__About this task__. The records sit below. Return every line in them that holds the word "attributes".

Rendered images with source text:
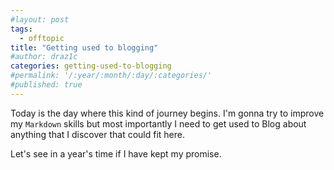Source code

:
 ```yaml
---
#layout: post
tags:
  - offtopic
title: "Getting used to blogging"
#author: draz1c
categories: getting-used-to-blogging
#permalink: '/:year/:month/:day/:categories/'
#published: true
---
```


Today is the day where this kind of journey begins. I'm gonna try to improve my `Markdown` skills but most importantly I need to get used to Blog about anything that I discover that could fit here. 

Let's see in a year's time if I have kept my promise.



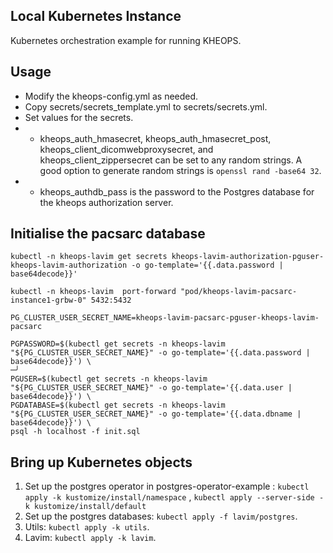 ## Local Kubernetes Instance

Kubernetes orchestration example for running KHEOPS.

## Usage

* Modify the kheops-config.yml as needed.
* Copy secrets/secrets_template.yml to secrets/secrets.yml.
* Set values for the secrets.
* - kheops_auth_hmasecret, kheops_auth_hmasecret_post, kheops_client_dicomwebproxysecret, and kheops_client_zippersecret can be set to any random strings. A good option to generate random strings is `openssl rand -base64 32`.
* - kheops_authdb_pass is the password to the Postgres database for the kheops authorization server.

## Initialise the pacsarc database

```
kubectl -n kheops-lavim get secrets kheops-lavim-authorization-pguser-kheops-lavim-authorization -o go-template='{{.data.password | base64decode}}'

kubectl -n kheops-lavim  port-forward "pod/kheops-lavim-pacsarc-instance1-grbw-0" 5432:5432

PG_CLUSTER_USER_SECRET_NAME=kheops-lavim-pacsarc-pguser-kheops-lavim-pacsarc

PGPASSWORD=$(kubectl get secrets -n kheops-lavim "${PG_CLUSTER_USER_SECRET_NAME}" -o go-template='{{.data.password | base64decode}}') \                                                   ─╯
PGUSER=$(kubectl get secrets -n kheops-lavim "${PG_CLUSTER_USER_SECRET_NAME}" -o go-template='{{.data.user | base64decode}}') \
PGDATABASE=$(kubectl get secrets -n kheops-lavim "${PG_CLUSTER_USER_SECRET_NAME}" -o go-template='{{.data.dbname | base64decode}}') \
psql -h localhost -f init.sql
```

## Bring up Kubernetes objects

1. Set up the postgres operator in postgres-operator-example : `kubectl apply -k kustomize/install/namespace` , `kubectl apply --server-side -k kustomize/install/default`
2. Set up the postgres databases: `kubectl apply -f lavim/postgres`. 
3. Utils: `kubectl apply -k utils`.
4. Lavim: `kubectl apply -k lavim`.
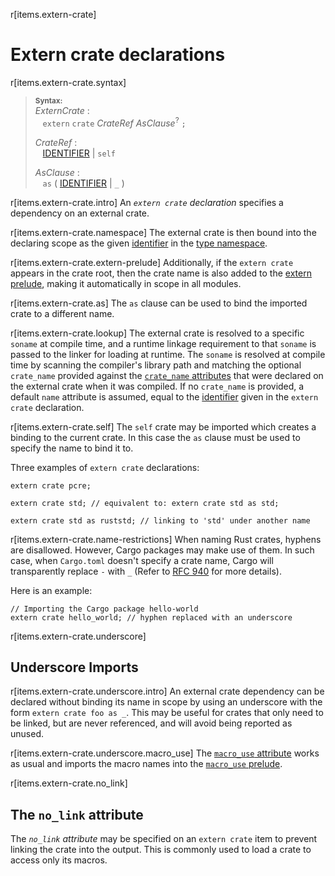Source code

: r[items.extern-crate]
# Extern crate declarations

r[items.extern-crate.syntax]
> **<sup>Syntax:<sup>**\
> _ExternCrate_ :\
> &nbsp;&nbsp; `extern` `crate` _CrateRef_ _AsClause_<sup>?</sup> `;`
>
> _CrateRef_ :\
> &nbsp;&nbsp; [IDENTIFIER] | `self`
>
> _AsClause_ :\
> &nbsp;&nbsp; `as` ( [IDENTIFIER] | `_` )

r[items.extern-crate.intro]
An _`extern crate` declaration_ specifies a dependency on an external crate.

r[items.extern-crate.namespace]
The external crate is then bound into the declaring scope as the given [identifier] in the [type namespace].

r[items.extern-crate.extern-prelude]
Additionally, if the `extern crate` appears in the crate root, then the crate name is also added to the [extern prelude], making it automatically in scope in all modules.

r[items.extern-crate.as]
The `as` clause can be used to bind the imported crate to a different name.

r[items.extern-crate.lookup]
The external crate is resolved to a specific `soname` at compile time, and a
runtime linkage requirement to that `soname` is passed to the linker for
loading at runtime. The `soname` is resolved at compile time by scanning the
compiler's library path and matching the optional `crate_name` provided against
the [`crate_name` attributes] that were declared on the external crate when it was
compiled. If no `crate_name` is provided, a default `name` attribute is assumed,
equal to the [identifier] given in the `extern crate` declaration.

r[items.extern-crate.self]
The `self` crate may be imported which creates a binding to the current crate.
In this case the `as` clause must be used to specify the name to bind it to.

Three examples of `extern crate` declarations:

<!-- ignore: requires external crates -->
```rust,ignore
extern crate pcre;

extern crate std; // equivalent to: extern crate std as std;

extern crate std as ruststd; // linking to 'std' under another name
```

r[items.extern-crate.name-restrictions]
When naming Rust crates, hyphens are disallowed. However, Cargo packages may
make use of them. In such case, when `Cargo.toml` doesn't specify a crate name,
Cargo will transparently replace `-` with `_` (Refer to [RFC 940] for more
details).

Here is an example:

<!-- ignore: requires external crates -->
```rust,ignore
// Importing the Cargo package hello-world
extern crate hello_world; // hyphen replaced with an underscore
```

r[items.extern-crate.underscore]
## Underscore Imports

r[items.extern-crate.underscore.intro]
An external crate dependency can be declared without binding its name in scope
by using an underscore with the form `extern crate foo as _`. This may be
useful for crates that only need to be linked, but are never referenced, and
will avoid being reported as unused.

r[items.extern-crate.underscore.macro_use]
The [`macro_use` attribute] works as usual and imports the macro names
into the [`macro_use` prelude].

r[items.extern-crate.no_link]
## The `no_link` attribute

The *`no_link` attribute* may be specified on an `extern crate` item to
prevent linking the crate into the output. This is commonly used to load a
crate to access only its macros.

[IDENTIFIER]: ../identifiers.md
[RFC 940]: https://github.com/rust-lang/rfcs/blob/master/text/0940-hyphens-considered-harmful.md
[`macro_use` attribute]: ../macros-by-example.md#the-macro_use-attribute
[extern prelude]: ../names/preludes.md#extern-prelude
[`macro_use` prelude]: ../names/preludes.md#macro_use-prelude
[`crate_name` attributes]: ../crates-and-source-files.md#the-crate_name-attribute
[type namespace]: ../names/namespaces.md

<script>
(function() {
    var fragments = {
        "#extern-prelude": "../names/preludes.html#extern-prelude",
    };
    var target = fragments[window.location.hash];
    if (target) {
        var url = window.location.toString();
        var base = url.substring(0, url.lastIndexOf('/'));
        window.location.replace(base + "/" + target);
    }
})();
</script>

* * *

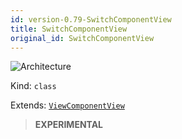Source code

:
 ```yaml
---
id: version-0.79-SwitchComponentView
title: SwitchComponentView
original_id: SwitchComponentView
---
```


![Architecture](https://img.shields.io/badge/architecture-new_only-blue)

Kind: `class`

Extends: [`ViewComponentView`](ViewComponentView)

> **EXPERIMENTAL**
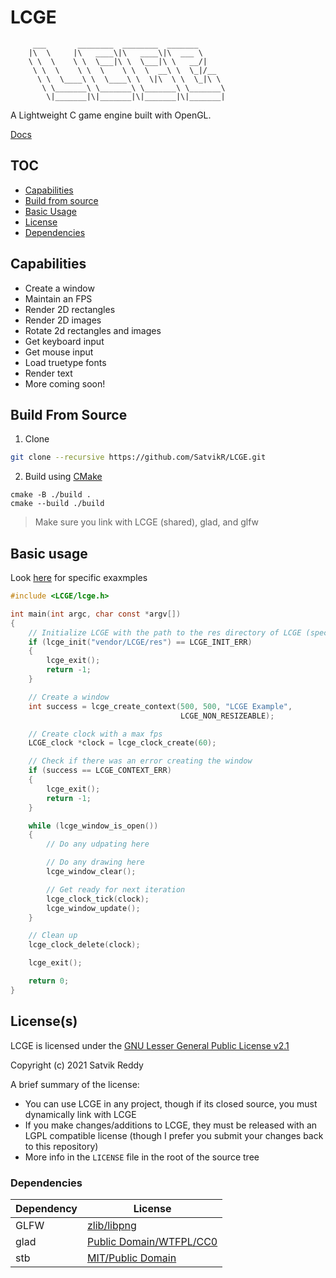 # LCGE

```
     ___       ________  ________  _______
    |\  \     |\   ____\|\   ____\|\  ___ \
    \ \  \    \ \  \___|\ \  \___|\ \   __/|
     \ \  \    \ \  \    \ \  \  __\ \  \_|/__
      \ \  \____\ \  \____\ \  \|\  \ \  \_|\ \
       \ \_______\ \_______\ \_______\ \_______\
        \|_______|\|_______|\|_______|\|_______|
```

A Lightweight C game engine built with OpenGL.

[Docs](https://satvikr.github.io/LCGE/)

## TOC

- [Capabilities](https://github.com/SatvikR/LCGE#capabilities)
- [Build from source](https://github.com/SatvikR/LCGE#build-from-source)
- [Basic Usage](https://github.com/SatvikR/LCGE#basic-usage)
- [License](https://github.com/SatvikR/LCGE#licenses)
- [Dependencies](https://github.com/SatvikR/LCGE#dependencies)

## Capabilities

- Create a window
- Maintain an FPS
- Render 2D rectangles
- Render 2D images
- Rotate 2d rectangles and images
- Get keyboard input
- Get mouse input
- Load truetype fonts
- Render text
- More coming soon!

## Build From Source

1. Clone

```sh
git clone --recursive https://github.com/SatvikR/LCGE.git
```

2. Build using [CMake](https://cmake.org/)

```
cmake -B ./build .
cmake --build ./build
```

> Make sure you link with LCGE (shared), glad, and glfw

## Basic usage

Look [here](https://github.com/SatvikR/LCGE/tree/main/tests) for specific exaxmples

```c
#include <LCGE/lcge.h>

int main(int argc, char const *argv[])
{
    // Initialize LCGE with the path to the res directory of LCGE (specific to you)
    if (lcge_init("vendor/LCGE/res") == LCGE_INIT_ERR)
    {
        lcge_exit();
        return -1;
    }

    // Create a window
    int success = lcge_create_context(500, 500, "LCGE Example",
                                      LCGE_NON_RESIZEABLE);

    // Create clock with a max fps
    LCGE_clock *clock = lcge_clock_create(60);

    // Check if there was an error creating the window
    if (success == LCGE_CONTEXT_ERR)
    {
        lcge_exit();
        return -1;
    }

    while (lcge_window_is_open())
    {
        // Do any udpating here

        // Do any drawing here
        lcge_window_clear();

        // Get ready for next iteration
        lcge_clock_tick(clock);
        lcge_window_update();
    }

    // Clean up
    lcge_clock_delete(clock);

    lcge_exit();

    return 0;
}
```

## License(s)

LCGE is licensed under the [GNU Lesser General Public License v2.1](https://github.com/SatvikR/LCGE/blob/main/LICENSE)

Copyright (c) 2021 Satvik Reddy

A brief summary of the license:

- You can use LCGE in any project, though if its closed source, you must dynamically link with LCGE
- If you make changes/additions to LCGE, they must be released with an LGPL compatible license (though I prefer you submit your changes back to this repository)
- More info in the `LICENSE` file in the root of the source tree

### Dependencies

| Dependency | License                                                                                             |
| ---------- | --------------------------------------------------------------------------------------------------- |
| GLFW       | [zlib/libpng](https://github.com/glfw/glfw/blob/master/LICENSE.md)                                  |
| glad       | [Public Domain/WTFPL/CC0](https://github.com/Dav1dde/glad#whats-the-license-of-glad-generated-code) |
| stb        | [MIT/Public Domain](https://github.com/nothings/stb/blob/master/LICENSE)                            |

...

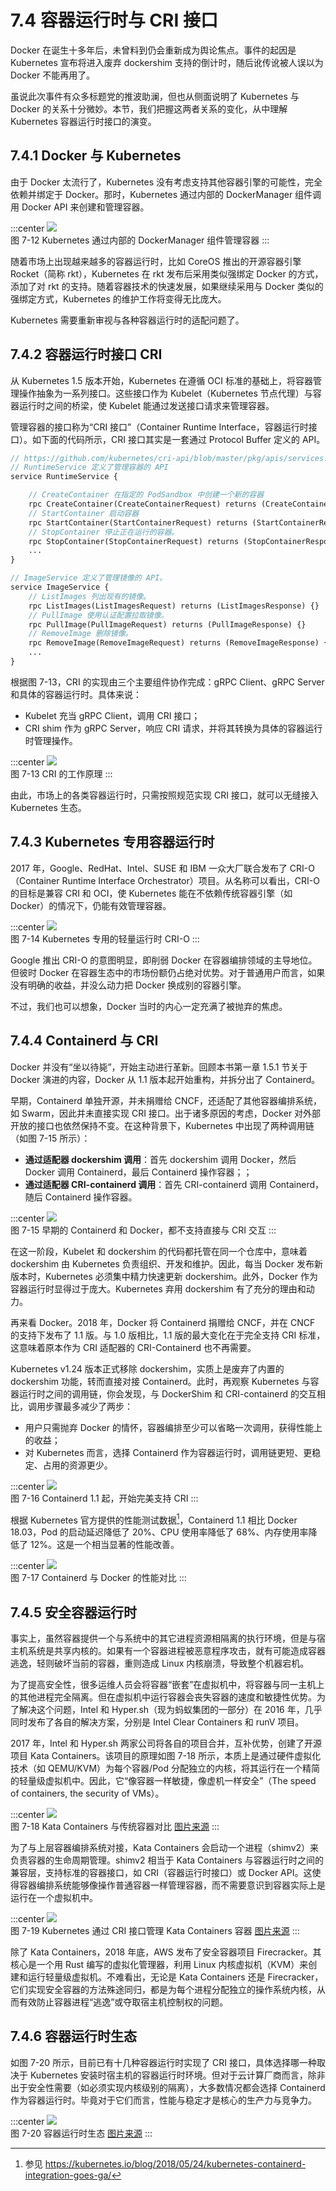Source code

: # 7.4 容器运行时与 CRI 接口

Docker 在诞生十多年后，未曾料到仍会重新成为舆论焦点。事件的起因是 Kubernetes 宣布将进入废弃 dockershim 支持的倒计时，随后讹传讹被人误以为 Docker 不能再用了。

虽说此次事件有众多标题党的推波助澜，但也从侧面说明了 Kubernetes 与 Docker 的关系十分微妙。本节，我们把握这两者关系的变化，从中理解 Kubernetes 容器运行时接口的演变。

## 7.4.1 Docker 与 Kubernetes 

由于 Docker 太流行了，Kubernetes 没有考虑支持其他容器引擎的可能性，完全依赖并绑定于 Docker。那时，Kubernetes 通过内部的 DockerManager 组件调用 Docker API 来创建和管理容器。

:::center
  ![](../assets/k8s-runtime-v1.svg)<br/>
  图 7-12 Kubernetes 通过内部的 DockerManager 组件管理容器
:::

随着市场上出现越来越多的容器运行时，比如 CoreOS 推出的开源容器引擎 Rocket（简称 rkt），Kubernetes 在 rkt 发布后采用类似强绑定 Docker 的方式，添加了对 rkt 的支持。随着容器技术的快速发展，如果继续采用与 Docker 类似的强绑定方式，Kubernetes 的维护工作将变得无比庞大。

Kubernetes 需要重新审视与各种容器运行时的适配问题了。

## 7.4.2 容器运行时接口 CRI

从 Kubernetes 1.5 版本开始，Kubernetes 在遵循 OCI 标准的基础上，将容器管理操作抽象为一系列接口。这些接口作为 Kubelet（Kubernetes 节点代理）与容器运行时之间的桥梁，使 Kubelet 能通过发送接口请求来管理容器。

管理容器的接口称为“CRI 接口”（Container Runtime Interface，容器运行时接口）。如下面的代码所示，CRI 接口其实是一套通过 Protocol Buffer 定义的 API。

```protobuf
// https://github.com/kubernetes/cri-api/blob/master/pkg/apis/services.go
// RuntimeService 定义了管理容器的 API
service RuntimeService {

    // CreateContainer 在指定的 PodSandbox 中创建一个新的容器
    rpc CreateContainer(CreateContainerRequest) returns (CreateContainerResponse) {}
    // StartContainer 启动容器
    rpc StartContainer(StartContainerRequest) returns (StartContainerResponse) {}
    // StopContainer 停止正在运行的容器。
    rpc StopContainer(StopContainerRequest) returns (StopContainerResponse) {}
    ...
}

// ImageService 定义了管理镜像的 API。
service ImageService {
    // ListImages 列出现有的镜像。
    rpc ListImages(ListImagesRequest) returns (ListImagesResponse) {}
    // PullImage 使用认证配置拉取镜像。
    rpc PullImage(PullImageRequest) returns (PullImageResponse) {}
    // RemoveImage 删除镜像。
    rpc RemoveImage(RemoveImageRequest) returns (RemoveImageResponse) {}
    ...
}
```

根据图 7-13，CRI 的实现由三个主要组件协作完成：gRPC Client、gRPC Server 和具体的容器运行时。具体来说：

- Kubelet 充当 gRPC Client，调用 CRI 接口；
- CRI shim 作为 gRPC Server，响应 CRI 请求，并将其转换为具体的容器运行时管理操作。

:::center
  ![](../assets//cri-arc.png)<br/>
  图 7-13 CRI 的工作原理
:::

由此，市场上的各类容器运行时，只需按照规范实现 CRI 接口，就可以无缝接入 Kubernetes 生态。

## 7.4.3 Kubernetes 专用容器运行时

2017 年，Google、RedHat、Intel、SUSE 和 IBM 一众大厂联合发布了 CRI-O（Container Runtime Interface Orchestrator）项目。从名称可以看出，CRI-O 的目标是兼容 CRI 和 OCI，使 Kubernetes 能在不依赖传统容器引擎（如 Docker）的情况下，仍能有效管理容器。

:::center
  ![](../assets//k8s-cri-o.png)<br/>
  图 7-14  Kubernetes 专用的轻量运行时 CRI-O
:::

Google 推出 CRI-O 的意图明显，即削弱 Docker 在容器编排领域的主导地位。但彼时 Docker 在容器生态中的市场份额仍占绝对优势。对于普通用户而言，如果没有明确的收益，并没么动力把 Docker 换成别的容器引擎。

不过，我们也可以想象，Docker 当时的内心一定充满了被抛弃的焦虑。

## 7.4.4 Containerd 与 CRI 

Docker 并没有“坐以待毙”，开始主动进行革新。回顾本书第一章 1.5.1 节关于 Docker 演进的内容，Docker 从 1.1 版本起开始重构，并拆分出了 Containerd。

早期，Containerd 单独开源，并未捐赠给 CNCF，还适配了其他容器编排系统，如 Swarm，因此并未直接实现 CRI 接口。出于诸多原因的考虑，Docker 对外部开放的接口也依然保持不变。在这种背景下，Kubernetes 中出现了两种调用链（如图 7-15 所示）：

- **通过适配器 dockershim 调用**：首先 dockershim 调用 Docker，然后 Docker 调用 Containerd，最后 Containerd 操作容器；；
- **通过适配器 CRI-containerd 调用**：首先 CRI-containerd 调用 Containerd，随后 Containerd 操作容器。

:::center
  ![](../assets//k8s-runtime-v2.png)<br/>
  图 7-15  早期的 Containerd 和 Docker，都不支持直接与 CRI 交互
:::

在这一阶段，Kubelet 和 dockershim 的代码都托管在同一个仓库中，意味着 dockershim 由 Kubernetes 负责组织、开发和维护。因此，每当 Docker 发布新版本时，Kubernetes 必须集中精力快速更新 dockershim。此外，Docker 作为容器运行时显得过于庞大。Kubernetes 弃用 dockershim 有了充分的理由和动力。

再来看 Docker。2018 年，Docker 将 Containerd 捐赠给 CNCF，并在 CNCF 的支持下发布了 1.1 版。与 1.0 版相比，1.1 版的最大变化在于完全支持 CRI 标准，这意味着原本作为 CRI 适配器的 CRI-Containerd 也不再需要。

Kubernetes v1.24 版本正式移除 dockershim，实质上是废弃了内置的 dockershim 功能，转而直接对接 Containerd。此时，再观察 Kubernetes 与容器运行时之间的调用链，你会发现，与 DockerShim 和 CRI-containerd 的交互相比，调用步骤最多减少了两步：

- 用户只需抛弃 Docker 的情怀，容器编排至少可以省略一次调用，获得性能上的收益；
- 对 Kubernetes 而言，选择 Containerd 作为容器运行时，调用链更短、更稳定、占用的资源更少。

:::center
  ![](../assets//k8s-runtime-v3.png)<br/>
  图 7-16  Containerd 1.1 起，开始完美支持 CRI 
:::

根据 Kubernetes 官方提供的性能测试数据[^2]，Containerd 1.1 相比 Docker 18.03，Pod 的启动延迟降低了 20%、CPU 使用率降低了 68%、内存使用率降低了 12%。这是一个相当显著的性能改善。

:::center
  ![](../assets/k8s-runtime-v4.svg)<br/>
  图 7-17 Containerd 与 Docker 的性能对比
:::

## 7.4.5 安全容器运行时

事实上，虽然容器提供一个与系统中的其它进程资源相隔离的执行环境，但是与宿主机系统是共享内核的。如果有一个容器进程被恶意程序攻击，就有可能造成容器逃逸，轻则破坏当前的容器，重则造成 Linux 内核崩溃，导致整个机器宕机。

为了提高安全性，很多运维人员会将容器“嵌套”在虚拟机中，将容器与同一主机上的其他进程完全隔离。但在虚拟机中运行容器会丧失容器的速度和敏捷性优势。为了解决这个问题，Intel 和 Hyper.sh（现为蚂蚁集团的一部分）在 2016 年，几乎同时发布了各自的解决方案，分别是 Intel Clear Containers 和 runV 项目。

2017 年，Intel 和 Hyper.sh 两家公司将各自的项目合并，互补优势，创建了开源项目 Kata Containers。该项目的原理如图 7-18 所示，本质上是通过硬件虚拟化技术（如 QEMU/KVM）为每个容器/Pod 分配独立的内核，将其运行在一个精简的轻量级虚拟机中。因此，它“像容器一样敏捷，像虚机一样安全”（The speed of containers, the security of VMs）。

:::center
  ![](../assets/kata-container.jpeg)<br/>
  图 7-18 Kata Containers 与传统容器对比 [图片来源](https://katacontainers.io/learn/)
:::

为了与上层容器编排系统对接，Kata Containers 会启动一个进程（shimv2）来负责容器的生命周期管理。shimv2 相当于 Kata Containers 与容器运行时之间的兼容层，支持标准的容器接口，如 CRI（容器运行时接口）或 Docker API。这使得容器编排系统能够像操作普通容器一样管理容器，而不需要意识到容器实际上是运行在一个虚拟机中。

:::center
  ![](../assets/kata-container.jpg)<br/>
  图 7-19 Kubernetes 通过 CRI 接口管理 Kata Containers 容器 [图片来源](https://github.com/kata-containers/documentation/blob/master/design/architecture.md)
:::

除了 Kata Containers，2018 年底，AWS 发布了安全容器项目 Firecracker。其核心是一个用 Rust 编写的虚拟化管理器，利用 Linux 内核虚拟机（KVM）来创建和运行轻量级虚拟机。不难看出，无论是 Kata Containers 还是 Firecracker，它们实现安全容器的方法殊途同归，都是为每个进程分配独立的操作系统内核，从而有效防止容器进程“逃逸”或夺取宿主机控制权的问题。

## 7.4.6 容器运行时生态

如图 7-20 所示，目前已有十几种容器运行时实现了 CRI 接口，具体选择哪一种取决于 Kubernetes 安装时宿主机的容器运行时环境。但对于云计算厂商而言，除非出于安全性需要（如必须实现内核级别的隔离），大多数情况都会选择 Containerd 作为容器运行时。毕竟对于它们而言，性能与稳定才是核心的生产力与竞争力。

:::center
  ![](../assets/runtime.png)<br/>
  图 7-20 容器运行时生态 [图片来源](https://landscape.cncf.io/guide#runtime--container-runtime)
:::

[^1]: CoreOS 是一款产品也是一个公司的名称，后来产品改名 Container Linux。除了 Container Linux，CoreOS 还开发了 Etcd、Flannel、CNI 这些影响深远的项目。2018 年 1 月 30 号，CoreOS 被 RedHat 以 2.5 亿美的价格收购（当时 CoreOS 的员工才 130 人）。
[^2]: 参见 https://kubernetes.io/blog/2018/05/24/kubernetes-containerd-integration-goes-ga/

__Output__.
the [`crate_name` attributes] that were declared on the external crate when it was
[`crate_name` attributes]: ../crates-and-source-files.md#the-crate_name-attribute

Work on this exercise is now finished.